Today, that courage appears to have faded. The dominant tone is complaint: about climate change, about discrimination, about migration, about perceived injustices. Such a society knows neither determination nor fearlessness. Caution prevails. The comfort zone that has been created is clung to anxiously. Looking beyond its edge has become unfamiliar. Flying to the Moon? The first reaction is often that the money could be spent more sensibly elsewhere. What a poor showing. Pioneering spirit looks different.

Even during the planning phase of the Apollo missions in the 1960s, opposition emerged. Yet it came from a very different direction. The philosopher Hannah Arendt warned in her 1963 essay Man’s Conquest of Space about the consequences of spaceflight. She feared that humanity might become alienated from Earth, that technology could reach dimensions beyond human experience and that the cosmic perspective might foster dangerous hubris. Her argument was shaped by concern that humanity might forget itself if it moved too far from its natural conditions and environment.

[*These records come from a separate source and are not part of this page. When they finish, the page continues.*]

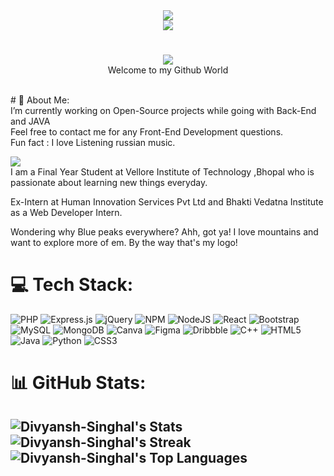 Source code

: 

<div align="center"><img src="https://see.fontimg.com/api/renderfont4/dE0g/eyJyIjoiZnMiLCJoIjo4OSwidyI6MTI1MCwiZnMiOjcxLCJmZ2MiOiIjRTA1NDY2IiwiYmdjIjoiIzM1M0Q0QiIsInQiOjF9/SGV5IFRoZXJl/beautiful-people-personal-use.png" border="0"></div>

<div align="center"><img src="https://i.ibb.co/WFjMVT8/Great-Businessman-Linked-In-Banner.png"  border="0" ></div>




# 
<div align="center" border="5px">
<img src="https://see.fontimg.com/api/renderfont4/MVwaJ/eyJyIjoiZnMiLCJoIjo0NCwidyI6MTI1MCwiZnMiOjM1LCJmZ2MiOiIjRTA1NDY2IiwiYmdjIjoiIzM1M0Q0QiIsInQiOjF9/SSBhbSBEaXZ5YW5zaCBTaW5naGFs/sinerva.png"></div>


<div align="center">Welcome to my Github World</div>

<br/># 💫 About Me:
<br>I’m currently working on Open-Source projects while going with Back-End and JAVA<br>
Feel free to contact me for any Front-End Development questions.<br>
Fun fact : I love Listening russian music.
<div>
<img src="https://www.google.com/imgres?imgurl=https%3A%2F%2Fimg.freepik.com%2Fpremium-vector%2Fyoung-man-sits-his-desk-workplace-using-his-personal-desktop-computer-working-online-program-work-home-concept-vector-illustration-isolated-white-background_37895-775.jpg&tbnid=YpTddZfdMwwaMM&vet=12ahUKEwi60q2hvd6CAxUoa2wGHWBYAdgQMygFegQIARBf..i&imgrefurl=https%3A%2F%2Fwww.freepik.com%2Fpremium-vector%2Fyoung-man-sits-his-desk-workplace-using-his-personal-desktop-computer-working-online-program-work-home-concept-vector-illustration-isolated-white-background_24164335.htm&docid=YTPKn_ZXwdqdIM&w=626&h=626&q=person%20siitng%20on%20a%20computer%20illustraion%20&hl=en&ved=2ahUKEwi60q2hvd6CAxUoa2wGHWBYAdgQMygFegQIARBf"></div>
I am a Final Year Student at Vellore Institute of Technology ,Bhopal who is passionate about learning new things everyday.

Ex-Intern at Human Innovation Services Pvt Ltd and Bhakti Vedatna Institute as a Web Developer Intern.

Wondering why Blue peaks everywhere? Ahh, got ya! I love mountains and want to explore more of em. By the way that's my logo!

# 💻 Tech Stack:
![PHP](https://img.shields.io/badge/php-%23777BB4.svg?style=for-the-badge&logo=php&logoColor=white) ![Express.js](https://img.shields.io/badge/express.js-%23404d59.svg?style=for-the-badge&logo=express&logoColor=%2361DAFB) ![jQuery](https://img.shields.io/badge/jquery-%230769AD.svg?style=for-the-badge&logo=jquery&logoColor=white) ![NPM](https://img.shields.io/badge/NPM-%23000000.svg?style=for-the-badge&logo=npm&logoColor=white) ![NodeJS](https://img.shields.io/badge/node.js-6DA55F?style=for-the-badge&logo=node.js&logoColor=white) ![React](https://img.shields.io/badge/react-%2320232a.svg?style=for-the-badge&logo=react&logoColor=%2361DAFB) ![Bootstrap](https://img.shields.io/badge/bootstrap-%23563D7C.svg?style=for-the-badge&logo=bootstrap&logoColor=white) ![MySQL](https://img.shields.io/badge/mysql-%2300f.svg?style=for-the-badge&logo=mysql&logoColor=white) ![MongoDB](https://img.shields.io/badge/MongoDB-%234ea94b.svg?style=for-the-badge&logo=mongodb&logoColor=white) ![Canva](https://img.shields.io/badge/Canva-%2300C4CC.svg?style=for-the-badge&logo=Canva&logoColor=white) 	![Figma](https://img.shields.io/badge/figma-%23F24E1E.svg?style=for-the-badge&logo=figma&logoColor=white) ![Dribbble](https://img.shields.io/badge/Dribbble-EA4C89?style=for-the-badge&logo=dribbble&logoColor=white) ![C++](https://img.shields.io/badge/c++-%2300599C.svg?style=for-the-badge&logo=c%2B%2B&logoColor=white) ![HTML5](https://img.shields.io/badge/html5-%23E34F26.svg?style=for-the-badge&logo=html5&logoColor=white) ![Java](https://img.shields.io/badge/java-%23ED8B00.svg?style=for-the-badge&logo=java&logoColor=white) ![Python](https://img.shields.io/badge/python-3670A0?style=for-the-badge&logo=python&logoColor=ffdd54) ![CSS3](https://img.shields.io/badge/css3-%231572B6.svg?style=for-the-badge&logo=css3&logoColor=white)
# 📊 GitHub Stats:
![Divyansh-Singhal's Stats](https://github-readme-stats.vercel.app/api?username=Divyansh-Singhal&theme=radical&show_icons=true&hide_border=false&count_private=true)
![Divyansh-Singhal's Streak](https://github-readme-streak-stats.herokuapp.com/?user=Divyansh-Singhal&theme=radical&hide_border=false)<br>
![Divyansh-Singhal's Top Languages](https://github-readme-stats.vercel.app/api/top-langs/?username=Divyansh-Singhal&theme=radical&show_icons=true&hide_border=false&layout=compact)
---






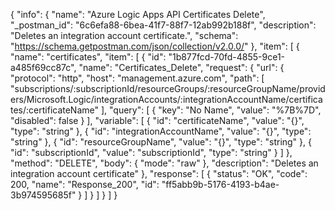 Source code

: {
  "info": {
    "name": "Azure Logic Apps API Certificates Delete",
    "_postman_id": "6c6efa88-6bea-41f7-88f7-12ab992b188f",
    "description": "Deletes an integration account certificate.",
    "schema": "https://schema.getpostman.com/json/collection/v2.0.0/"
  },
  "item": [
    {
      "name": "certificates",
      "item": [
        {
          "id": "1b877fcd-70fd-4855-9ce1-a485f69cc87c",
          "name": "Certificates_Delete",
          "request": {
            "url": {
              "protocol": "http",
              "host": "management.azure.com",
              "path": [
                "subscriptions/:subscriptionId/resourceGroups/:resourceGroupName/providers/Microsoft.Logic/integrationAccounts/:integrationAccountName/certificates/:certificateName"
              ],
              "query": [
                {
                  "key": "No Name",
                  "value": "%7B%7D",
                  "disabled": false
                }
              ],
              "variable": [
                {
                  "id": "certificateName",
                  "value": "{}",
                  "type": "string"
                },
                {
                  "id": "integrationAccountName",
                  "value": "{}",
                  "type": "string"
                },
                {
                  "id": "resourceGroupName",
                  "value": "{}",
                  "type": "string"
                },
                {
                  "id": "subscriptionId",
                  "value": "subscriptionId",
                  "type": "string"
                }
              ]
            },
            "method": "DELETE",
            "body": {
              "mode": "raw"
            },
            "description": "Deletes an integration account certificate"
          },
          "response": [
            {
              "status": "OK",
              "code": 200,
              "name": "Response_200",
              "id": "ff5abb9b-5176-4193-b4ae-3b974595685f"
            }
          ]
        }
      ]
    }
  ]
} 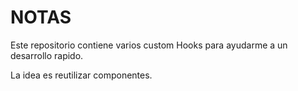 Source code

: # NOTAS

Este repositorio contiene varios custom Hooks para ayudarme  a un desarrollo rapido.

La idea es reutilizar componentes.
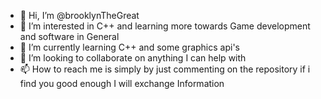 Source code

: - 👋 Hi, I’m @brooklynTheGreat
- 👀 I’m interested in C++ and learning more towards Game development and software in General
- 🌱 I’m currently learning C++ and some graphics api's
- 💞️ I’m looking to collaborate on anything I can help with
- 📫 How to reach me is simply by just commenting on the repository if i find you good enough I will exchange Information

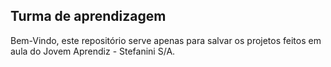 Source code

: ## Turma de aprendizagem
 
 Bem-Vindo, este repositório serve apenas para salvar os projetos feitos em aula do Jovem Aprendiz - Stefanini S/A.


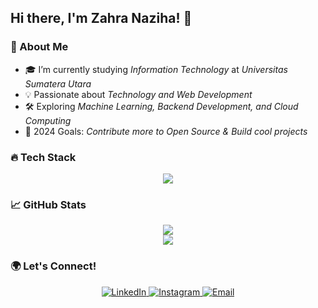 ## Hi there, I'm Zahra Naziha! 👋

### 🚀 About Me
- 🎓 I’m currently studying *Information Technology* at *Universitas Sumatera Utara*  
- 💡 Passionate about *Technology and Web Development*  
- 🛠 Exploring *Machine Learning, Backend Development, and Cloud Computing*  
- 🎯 2024 Goals: *Contribute more to Open Source & Build cool projects*  

### 🔥 Tech Stack
<p align="center">
  <img src="https://skillicons.dev/icons?i=html,css,js,react,python,mysql,git,github,vscode,figma" />
</p>

### 📈 GitHub Stats  
<p align="center">
  <img src="https://github-readme-stats.vercel.app/api?username=zahranaziha&show_icons=true&theme=radical" />
  <br />
  <img src="https://github-readme-streak-stats.herokuapp.com/?user=zahranaziha&theme=radical" />
</p>

### 🌍 Let's Connect!
<p align="center">
  <a href="https://www.linkedin.com/in/zahranaziha" target="_blank">
    <img alt="LinkedIn" src="https://img.shields.io/badge/LinkedIn-blue?style=for-the-badge&logo=linkedin&logoColor=white" />
  </a>
  <a href="https://www.instagram.com/zahranaziha" target="_blank">
    <img alt="Instagram" src="https://img.shields.io/badge/Instagram-purple?style=for-the-badge&logo=instagram&logoColor=white" />
  </a>
  <a href="mailto:YOUR_EMAIL">
    <img alt="Email" src="https://img.shields.io/badge/Email-red?style=for-the-badge&logo=gmail&logoColor=white" />
  </a>
</p>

The New Engines of Alienation

Rarely has a major thinker been more mistaken. The opposite has occurred. Humanity did not rise above the small problems of the world but became lost in them. The worries of the planet were not forgotten. They dominate attention. The real machines of alienation are already carried in pockets. No rocket launch has shifted human scale as profoundly as the permanent digital presence of smartphones. No Moon flight has altered perception as radically as constant connectivity.

Against the sterile world of digitization, spaceflight with its robust technology, its rockets, its fuel and its capsules appears almost tangible, physical and human.

Perhaps this explains the subdued enthusiasm and underlying reservations surrounding new space missions. Digitization and artificial intelligence create an impression of omnipotence. Everything seems possible. Some imagine a transhumanist age in which the last flaws of being human are overcome physically, intellectually and morally. The new lunar program acts as an antidote to such fantasies. It reminds observers how small and insignificant the blue home planet is within the vastness of space and how unimportant humanity remains, even with smartphones in their pockets.

The Artemis mission forces a relativization of human self-importance. That is its provocation. After decades, it again confronts humanity with the realization that conflicts, vanities and certainties fade on the scale of the cosmos. Environmental destruction? Climate hysteria? National vanity? Political trench warfare? Religious wars? Seen from the Moon, all of it appears rather ridiculous.

A Humbling of Human Narcissism

Nature itself cannot be destroyed, only the human habitat. National greatness looks like grotesque childishness from space. Political ideologies and religious quarrels appear equally petty. In an age in which people unsettled by globalization and technological change cling to ideologies of all kinds, the new space program is perceived as a threat to those certainties, and those who dream of settling or utilizing the Moon or Mars are dismissed as cranks. That is precisely where the mission’s Enlightenment potential lies.

The vastness of space cuts personal importance down to size. A view of Earth from the Moon should make even the most stubborn narcissist understand how insignificant individual existence is. Neither the most perfect selfie nor a few thousand likes on social media will change that. It is an uncomfortable message and a humiliation, but one that is urgently needed. In that sense, the Artemis program arrives at the right time.